# A Hail Mary! T/S Parameters or other information on (old school) Soundstream SS 6.1 Reference 6.5" woofers?



## qObsession (10 mo ago)

Hi, all!
I realize this is a long shot, but might anyone have any information (complete T/S parameters ideal!) on these drivers (pictured). I bought these in 1996 (wow... been a while!). I've brought them out of storage and am putting them in a new install (considering making mid-bass enclosures). I've scoured the internet and NOTHING. I even contacted Soundstream and couldn't get an answer.

So... hoping that the stars align and there's an old-school car audio Soundstream aficionado who might have a clue!

Thanks in advance for your help!


----------



## Grinder (Dec 18, 2016)

As a last resort, perhaps you can borrow or buy a DATS: Home


----------



## Guy (Feb 16, 2006)

Hi there. Yes, probably. I'll look through my info tomorrow.


----------



## qObsession (10 mo ago)

Grinder said:


> As a last resort, perhaps you can borrow or buy a DATS: Home


Thanks, Guy... very much appreciated!!


----------



## qObsession (10 mo ago)

Grinder said:


> As a last resort, perhaps you can borrow or buy a DATS: Home


Yeah, that's a great product from Dayton, and I've considered it. I was trying to save a few bucks, particularly given that I'll probably only use it once! Thanks for the suggestion, Grinder!


----------



## KillerBox (Jan 7, 2011)

I have some old Soundstream information on my computer at work.

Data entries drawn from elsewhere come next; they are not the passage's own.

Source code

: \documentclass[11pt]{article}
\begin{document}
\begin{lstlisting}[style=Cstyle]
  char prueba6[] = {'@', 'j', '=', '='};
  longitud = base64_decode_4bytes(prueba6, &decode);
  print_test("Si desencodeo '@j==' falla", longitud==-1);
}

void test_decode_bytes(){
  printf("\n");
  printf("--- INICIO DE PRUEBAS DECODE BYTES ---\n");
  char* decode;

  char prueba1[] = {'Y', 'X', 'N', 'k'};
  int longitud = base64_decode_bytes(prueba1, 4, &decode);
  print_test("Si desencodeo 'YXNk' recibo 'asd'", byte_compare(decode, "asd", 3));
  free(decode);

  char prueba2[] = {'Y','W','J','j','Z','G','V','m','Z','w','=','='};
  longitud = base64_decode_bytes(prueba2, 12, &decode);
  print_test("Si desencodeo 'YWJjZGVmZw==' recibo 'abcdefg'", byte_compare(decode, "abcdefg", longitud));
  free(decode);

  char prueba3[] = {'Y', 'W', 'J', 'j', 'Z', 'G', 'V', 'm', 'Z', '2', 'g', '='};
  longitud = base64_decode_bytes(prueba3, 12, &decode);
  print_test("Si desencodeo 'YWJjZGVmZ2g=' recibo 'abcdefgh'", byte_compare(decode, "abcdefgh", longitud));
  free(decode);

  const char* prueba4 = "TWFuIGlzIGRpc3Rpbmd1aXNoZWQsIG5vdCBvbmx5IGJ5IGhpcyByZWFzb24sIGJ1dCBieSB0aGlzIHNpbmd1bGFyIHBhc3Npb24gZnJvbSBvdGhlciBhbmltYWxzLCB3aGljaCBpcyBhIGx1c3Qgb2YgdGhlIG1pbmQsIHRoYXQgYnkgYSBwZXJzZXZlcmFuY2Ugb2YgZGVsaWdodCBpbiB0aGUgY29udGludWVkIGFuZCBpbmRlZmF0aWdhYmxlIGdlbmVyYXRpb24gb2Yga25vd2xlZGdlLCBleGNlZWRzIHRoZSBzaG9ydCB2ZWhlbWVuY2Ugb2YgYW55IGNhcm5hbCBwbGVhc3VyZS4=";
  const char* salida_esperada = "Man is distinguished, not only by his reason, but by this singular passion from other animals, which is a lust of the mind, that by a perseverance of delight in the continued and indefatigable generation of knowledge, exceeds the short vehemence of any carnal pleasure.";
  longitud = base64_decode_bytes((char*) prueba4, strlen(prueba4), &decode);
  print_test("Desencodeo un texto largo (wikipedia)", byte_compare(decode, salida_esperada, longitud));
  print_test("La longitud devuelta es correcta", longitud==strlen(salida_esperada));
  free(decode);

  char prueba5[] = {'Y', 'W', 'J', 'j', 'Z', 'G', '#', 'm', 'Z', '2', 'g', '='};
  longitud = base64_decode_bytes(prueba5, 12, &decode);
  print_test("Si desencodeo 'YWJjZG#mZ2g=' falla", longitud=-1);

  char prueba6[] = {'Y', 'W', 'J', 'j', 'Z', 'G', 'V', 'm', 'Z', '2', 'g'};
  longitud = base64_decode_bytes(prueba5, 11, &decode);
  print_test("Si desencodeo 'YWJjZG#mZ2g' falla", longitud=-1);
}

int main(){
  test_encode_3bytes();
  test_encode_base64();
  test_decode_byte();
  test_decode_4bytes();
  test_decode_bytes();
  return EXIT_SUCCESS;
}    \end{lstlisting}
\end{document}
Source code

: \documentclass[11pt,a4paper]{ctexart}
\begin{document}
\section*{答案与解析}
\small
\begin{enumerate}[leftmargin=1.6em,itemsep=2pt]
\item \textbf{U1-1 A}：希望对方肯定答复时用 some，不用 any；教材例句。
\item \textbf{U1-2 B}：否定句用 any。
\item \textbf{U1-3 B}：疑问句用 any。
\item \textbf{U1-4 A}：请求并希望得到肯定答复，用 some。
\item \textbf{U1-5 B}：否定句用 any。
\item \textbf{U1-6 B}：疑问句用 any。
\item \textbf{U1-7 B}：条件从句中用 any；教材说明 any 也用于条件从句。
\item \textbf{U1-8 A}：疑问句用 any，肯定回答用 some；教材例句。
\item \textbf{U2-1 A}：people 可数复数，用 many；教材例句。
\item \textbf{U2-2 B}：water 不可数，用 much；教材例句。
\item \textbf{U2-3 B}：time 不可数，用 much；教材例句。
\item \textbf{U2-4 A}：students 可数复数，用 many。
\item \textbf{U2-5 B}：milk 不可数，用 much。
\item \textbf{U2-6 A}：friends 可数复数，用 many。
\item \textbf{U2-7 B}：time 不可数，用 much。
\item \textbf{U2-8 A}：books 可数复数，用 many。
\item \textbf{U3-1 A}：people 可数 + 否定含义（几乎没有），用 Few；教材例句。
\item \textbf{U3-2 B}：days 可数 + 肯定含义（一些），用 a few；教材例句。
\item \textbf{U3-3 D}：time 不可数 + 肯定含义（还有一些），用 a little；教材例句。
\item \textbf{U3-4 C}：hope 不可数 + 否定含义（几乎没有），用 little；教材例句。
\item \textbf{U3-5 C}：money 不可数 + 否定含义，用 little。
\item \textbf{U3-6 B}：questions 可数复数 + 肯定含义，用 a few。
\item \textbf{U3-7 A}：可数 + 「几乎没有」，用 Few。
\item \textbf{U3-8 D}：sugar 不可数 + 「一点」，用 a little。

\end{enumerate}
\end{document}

I think it is mostly on the info for sub enclosures but, maybe it has those speakers.

Remind me tomorrow & I will look for you.


----------



## Guy (Feb 16, 2006)

I found the Older Soundstream binders but the speaker info only covers SS8 on up.









This is the only 6.1 info I have, from a product brochure- 









You could likely make some decent educated guesses by reviewing the Parameters of the larger drivers:


----------



## rmenergy (Feb 15, 2009)

Those were made by Vifa. I'm trying to find the Vifa model # but am coming up short at the moment.


----------



## qObsession (10 mo ago)

qObsession said:


> Yeah, that's a great product from Dayton, and I've considered it. I was trying to save a few bucks, particularly given that I'll probably only use it once! Thanks for the suggestion, Grinder!





KillerBox said:


> I have some old Soundstream information on my computer at work. I think it is mostly on the info for sub enclosures but, maybe it has those speakers.
> 
> Remind me tomorrow & I will look for you.


Yeah, Killer... if you wouldn't mind taking a look, I would greatly appreciate it. Thanks!!


----------



## qObsession (10 mo ago)

rmenergy said:


> Those were made by Vifa. I'm trying to find the Vifa model # but am coming up short at the moment.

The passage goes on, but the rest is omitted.